Una economía puede crecer invirtiendo en infraestructura, y para crecer, necesita forzosamente invertir en infraestructura. Es un medio y un fin del crecimiento económico. Es absolutamente crucial para un país y apostar por su desarrollo produce un aumento en el Producto Interno Bruto (PIB) potencial que se traduce en un empuje que puede durar décadas.

Este último rasgo es muy importante de la infraestructura. El presupuesto que se gasta hoy en proyectos de ese tipo tendrá un efecto positivo sobre el PIB de hoy, al construirse, pero tendrá sobre todo un efecto sobre el producto de lustros, décadas y hasta siglos por venir.

Los acueductos romanos sirvieron para llevar agua a las ciudades por siglos, y hoy son atractivos turísticos. La economía mexicana durante siglos se articuló alrededor de un antiguo camino indígena: el camino de tierra adentro, que hoy sigue siendo una de las columnas neurálgicas de la economía nacional.

En términos económicos, lo anterior se puede expresar con la frase de que la infraestructura contribuye tanto al PIB corriente (como el gasto en restaurantes, en ir al cine, o comprar más ropa), pero sobre todo eleva el PIB potencial, es decir, la capacidad de aumentar la producción del país en el largo plazo. La correlación entre la densidad y calidad de la infraestructura y el bienestar de la población de un país parecerían entonces ir de la mano. Un par de indicadores generados por el banco mundial, que ligan esa calidad con el PIB per cápita de varias naciones, confirman el aserto.

Con algunas excepciones, que responden a circunstancias particulares, el índice muestra que, a mayor calidad de la infraestructura de un país, mayor es el producto per cápita del mismo. La relación entre bienestar económico e infraestructura muestra el impacto de largo plazo que tiene la misma, por lo que una apuesta por ese sector casi siempre se traduce en economías y familias con mayor bienestar.

México, por ejemplo, que ocupa uno de los últimos lugares en el cuadro que adjuntamos en este texto, presenta uno de los índices de calidad de infraestructura más bajos de la muestra, por lo que parecería entonces que una de las recetas para elevar el bienestar económico del país sería elevar el gasto en este sector.
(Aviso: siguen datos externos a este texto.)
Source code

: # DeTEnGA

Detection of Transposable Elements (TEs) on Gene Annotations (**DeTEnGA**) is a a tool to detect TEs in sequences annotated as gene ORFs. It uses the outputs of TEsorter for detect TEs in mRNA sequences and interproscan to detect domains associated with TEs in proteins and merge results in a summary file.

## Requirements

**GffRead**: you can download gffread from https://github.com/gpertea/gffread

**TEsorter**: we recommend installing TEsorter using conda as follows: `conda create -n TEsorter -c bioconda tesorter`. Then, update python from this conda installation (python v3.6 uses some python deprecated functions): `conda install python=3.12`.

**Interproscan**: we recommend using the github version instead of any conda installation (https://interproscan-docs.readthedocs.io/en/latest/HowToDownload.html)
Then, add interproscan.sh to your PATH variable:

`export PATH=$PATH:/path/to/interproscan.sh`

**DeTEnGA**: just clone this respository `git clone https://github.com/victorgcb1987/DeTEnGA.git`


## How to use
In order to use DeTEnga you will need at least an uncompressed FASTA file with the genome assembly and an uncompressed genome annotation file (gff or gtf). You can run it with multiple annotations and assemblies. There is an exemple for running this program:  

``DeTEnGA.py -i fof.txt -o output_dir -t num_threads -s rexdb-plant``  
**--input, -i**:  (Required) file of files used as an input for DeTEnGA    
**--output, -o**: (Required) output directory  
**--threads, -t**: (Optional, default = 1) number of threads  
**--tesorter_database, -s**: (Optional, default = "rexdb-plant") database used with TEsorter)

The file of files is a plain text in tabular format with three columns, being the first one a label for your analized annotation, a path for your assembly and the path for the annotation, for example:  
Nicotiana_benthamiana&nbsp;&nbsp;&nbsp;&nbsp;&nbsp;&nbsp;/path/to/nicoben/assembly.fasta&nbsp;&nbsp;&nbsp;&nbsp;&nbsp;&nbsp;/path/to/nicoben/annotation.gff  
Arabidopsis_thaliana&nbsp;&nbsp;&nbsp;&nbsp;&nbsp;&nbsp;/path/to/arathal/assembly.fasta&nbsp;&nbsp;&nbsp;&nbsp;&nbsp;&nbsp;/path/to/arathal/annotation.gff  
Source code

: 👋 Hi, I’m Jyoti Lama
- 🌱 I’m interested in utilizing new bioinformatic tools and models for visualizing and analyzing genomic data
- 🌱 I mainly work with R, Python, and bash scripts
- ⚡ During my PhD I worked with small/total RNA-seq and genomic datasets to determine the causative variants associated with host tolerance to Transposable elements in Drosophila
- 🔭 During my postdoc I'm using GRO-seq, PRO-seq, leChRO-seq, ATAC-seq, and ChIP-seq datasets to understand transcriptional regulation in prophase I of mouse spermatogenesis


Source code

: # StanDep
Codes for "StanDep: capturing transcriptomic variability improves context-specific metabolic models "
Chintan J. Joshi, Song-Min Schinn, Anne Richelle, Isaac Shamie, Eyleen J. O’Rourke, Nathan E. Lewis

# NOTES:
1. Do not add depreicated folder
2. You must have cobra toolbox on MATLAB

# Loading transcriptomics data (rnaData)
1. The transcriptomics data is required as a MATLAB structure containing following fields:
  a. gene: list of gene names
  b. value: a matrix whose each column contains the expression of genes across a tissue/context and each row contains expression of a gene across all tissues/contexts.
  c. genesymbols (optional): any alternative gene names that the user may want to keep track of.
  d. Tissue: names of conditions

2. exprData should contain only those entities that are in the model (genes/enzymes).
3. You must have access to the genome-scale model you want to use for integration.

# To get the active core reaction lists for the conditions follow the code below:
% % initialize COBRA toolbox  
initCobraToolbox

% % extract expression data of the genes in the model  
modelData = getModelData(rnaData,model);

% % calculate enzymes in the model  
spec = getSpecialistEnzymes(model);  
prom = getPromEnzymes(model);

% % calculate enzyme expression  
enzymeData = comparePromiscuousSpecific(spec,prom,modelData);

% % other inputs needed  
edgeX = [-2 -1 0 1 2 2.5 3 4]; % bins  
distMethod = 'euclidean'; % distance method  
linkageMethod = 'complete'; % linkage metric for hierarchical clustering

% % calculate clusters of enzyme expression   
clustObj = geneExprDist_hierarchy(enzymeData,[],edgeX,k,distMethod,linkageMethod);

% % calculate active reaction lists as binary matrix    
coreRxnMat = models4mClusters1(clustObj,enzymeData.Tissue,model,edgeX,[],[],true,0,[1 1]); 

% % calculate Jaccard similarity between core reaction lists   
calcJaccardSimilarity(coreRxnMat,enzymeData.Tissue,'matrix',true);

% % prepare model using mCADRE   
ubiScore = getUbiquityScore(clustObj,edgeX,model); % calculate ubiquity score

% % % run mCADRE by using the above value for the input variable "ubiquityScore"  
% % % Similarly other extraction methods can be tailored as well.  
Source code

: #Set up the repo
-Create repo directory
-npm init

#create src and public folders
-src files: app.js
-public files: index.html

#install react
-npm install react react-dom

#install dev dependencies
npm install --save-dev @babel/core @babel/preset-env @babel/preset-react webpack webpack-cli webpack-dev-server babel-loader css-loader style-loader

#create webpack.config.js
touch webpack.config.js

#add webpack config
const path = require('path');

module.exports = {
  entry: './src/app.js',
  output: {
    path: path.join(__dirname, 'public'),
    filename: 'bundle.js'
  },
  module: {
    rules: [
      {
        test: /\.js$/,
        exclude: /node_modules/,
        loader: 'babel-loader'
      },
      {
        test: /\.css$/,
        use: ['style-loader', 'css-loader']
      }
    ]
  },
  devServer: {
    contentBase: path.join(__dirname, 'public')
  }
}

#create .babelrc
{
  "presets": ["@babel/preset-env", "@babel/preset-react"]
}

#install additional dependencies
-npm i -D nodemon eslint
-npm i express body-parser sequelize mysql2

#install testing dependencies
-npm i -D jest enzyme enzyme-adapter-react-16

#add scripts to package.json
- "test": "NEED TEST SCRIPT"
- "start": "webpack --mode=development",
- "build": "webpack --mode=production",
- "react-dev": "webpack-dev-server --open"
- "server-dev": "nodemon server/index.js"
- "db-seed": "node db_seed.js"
Y hay una ventaja: los rendimientos económicos y sociales de los proyectos de infraestructura pueden ser tan altos, que tiene sentido tomar crédito y pagar sus intereses, los cuales son fácilmente cubiertos por los beneficios creados por la infraestructura. Si las tasas de interés de largo plazo en México para el gobierno se encuentran en cerca de ocho por ciento, y para desarrolladores privados se sitúan poco por encima del once por ciento, los retornos económicos y sociales de la infraestructura pueden llegar a ser tan altos que compensan con creces los costos del crédito utilizado para el desarrollo de los mismos.

Durante décadas México tuvo un problema: ahorrábamos poco y como había poco dinero para invertir, sobre todo a largo plazo, teníamos que salir al exterior para financiar nuestra infraestructura. Esto incrementaba nuestra deuda externa, denominada en divisas foráneas, con lo que las presiones de balanza de pagos se acumulaban y las devaluaciones periódicas hacían pedazos los retornos de la infraestructura.

Pero hoy las Afores, por ejemplo, detentan ahorros masivos, superiores al 10 por ciento del PIB, o más de cinco billones de pesos. Junto con las Afores, otros jugadores se conjugan para tener una capacidad de ahorro significativa y constituyen la base de un mercado de inversionistas en pesos de largo plazo ideales para invertir en los proyectos de infraestructura.

Desde abril de 2017 la industria de la construcción en México entró en una mala racha de la que no acaba de salir hasta el presente, arrastrado por el componente de “construcción civil”, el más identificado con la infraestructura, que desde enero de 2014 ha venido hundiéndose. Una estrategia centrada en la infraestructura deberá de revertir esa tendencia y poner la economía en la senda del crecimiento.